Zaman nasıl geçecek ne zaman sevdiği kızı babasından isteyecekleri o kadar Uzak zamanları gösteriyordu ki .... beklemekten başka çaresi yoktu. İlk okuldan mezun olalı iki yılı geçmiş artık akranları olan kız ve erkek arkadaşları tıpkı kendileri gibi birbirlerini bulmuşlar, akranları arasında konuşulmaya başlamıştı. Guruplu maden işçisi olan babasının boş gurubunda olduğu bir gün, akşam üzeri mandaları damdan çıkarıp boyunduruklamasını söylemişti ,karşı mahalledeki bir arkadaşına yeni yaptıracağı ev için yardıma gideceklerni söyleyince içine bir sevinç düşmüştü. Öncesinden ormandan ağaçları köklerinden yıkıp, ölçüp biçip balta ile dört köşe haline getirdikleri kütükleri, ev yanına çekmek için yardım edeceklerini söylemişti. Damdan mandaları teker teker çözüp yazıda (evin önü) yığılı kışlık odunlarımızın yanın bağlamıştım. Babam sayattan boyunduruğu getirip mandaları yan yana getirerek boyunduruğu boyunlarına bağladı. Öküz başı ipinin uçlarını mandaların ikisininde boynuzlarından boğmaca olarak bağladığı ipin ucunu bana vererek mandaların önünden çekmemi söyledi. Boyunduruğun ortasındaki kertiye koşma zincirini dolalı vaziyette mandaları çekmeye başladım. Babam bana tarlalarımızın bittiği yerdeki çatal derenin üzerindeki öküzcü sayvanlarının yanında beklememi söyleyip kendisi önden gitti. Ben mandaların önünden iplerini kah gerdirerek kah iplerini boş bırakarak mandaları çekerek babamın tarif ettiği yere vardım. Oraya vardığımda mektup verdiğim kız da öküzleri ile bizden önce gelmiş, benim gibi ona da babası bekle demiş. Arzuladığımız fırsat ayağımıza gelmişti, Kendi kendime tam konuşma zamanı geldi zannettim.

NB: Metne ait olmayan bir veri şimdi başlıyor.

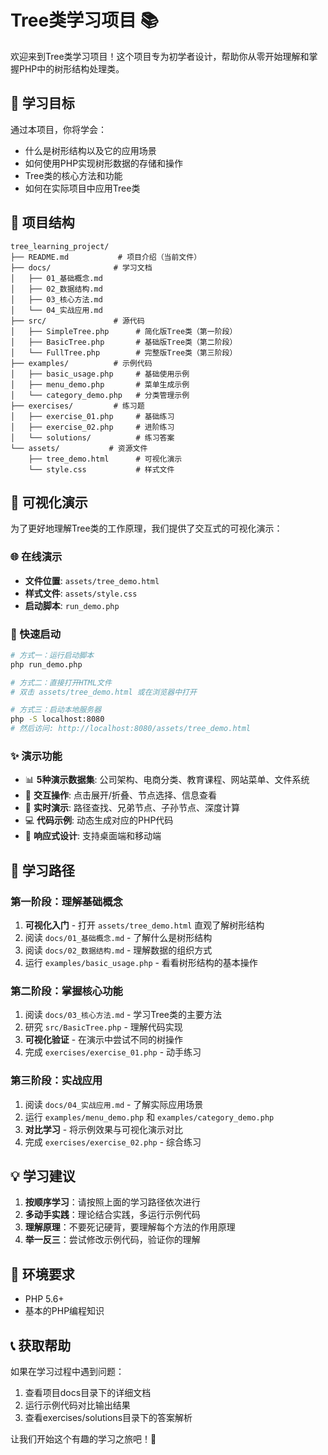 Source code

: # Tree类学习项目 📚

欢迎来到Tree类学习项目！这个项目专为初学者设计，帮助你从零开始理解和掌握PHP中的树形结构处理类。

## 🎯 学习目标

通过本项目，你将学会：
- 什么是树形结构以及它的应用场景
- 如何使用PHP实现树形数据的存储和操作
- Tree类的核心方法和功能
- 如何在实际项目中应用Tree类

## 📁 项目结构

```
tree_learning_project/
├── README.md           # 项目介绍（当前文件）
├── docs/              # 学习文档
│   ├── 01_基础概念.md
│   ├── 02_数据结构.md
│   ├── 03_核心方法.md
│   └── 04_实战应用.md
├── src/               # 源代码
│   ├── SimpleTree.php      # 简化版Tree类（第一阶段）
│   ├── BasicTree.php       # 基础版Tree类（第二阶段）
│   └── FullTree.php        # 完整版Tree类（第三阶段）
├── examples/          # 示例代码
│   ├── basic_usage.php     # 基础使用示例
│   ├── menu_demo.php       # 菜单生成示例
│   └── category_demo.php   # 分类管理示例
├── exercises/         # 练习题
│   ├── exercise_01.php     # 基础练习
│   ├── exercise_02.php     # 进阶练习
│   └── solutions/          # 练习答案
└── assets/           # 资源文件
    ├── tree_demo.html      # 可视化演示
    └── style.css           # 样式文件
```

## 🎨 可视化演示

为了更好地理解Tree类的工作原理，我们提供了交互式的可视化演示：

### 🌐 在线演示
- **文件位置**: `assets/tree_demo.html`
- **样式文件**: `assets/style.css`
- **启动脚本**: `run_demo.php`

### 🚀 快速启动
```bash
# 方式一：运行启动脚本
php run_demo.php

# 方式二：直接打开HTML文件
# 双击 assets/tree_demo.html 或在浏览器中打开

# 方式三：启动本地服务器
php -S localhost:8080
# 然后访问: http://localhost:8080/assets/tree_demo.html
```

### ✨ 演示功能
- 📊 **5种演示数据集**: 公司架构、电商分类、教育课程、网站菜单、文件系统
- 🎯 **交互操作**: 点击展开/折叠、节点选择、信息查看
- 🔧 **实时演示**: 路径查找、兄弟节点、子孙节点、深度计算
- 💻 **代码示例**: 动态生成对应的PHP代码
- 📱 **响应式设计**: 支持桌面端和移动端

## 🚀 学习路径

### 第一阶段：理解基础概念
1. **可视化入门** - 打开 `assets/tree_demo.html` 直观了解树形结构
2. 阅读 `docs/01_基础概念.md` - 了解什么是树形结构
3. 阅读 `docs/02_数据结构.md` - 理解数据的组织方式
4. 运行 `examples/basic_usage.php` - 看看树形结构的基本操作

### 第二阶段：掌握核心功能
1. 阅读 `docs/03_核心方法.md` - 学习Tree类的主要方法
2. 研究 `src/BasicTree.php` - 理解代码实现
3. **可视化验证** - 在演示中尝试不同的树操作
4. 完成 `exercises/exercise_01.php` - 动手练习

### 第三阶段：实战应用
1. 阅读 `docs/04_实战应用.md` - 了解实际应用场景
2. 运行 `examples/menu_demo.php` 和 `examples/category_demo.php`
3. **对比学习** - 将示例效果与可视化演示对比
4. 完成 `exercises/exercise_02.php` - 综合练习

## 💡 学习建议

1. **按顺序学习**：请按照上面的学习路径依次进行
2. **多动手实践**：理论结合实践，多运行示例代码
3. **理解原理**：不要死记硬背，要理解每个方法的作用原理
4. **举一反三**：尝试修改示例代码，验证你的理解

## 🔧 环境要求

- PHP 5.6+
- 基本的PHP编程知识

## 📞 获取帮助

如果在学习过程中遇到问题：
1. 查看项目docs目录下的详细文档
2. 运行示例代码对比输出结果
3. 查看exercises/solutions目录下的答案解析

让我们开始这个有趣的学习之旅吧！🎉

Ne o bana ne ben ona bir Kelime laf söyleyemedik. Bir kelime konuşsak dünya alem bizi duyacak sanki tüm ağaçlar ve yaprakları ile birlikte bizi görecek ve tüm köylülere bizim birbirimize sevdalandığımızı ilan edecekti. Birbirimize sesimizi duyurmak için ben mandalara o öküzlerine ho, burda dur, ileri git falan diye komutlar veriyor bir yandan da gizliden birbirimize bakıyorduk. Tüm cesaretimi toplayıp mektubumu aldın mı cevabın evet mi der demez yukarıdan onun babası yanlarına gelmemiz için çağırdı, benim önümden yukarı doğru giderken belli belirsiz mırıldanarak evet dedi. Öküzlerini çekerek yürümeye başladı arkasından da ben mandaları çekerek köye gelecek ev yapımında kullanılacak kütükleri burçlarına kancaları çakarak hayvanlara koşup köye getirdik.
Sincap kıymık
Orman yine yapacağını yapmış hayvanların dayanışması olan alarm sistemi bu sefer geç kalmıştı. Bunda kimsenin suçu yoktu can havliyle kaçan dağ keçisi sürüsünün ardında en az onlar kadar hızlı kurtların gelişi rüzgar gibiydi.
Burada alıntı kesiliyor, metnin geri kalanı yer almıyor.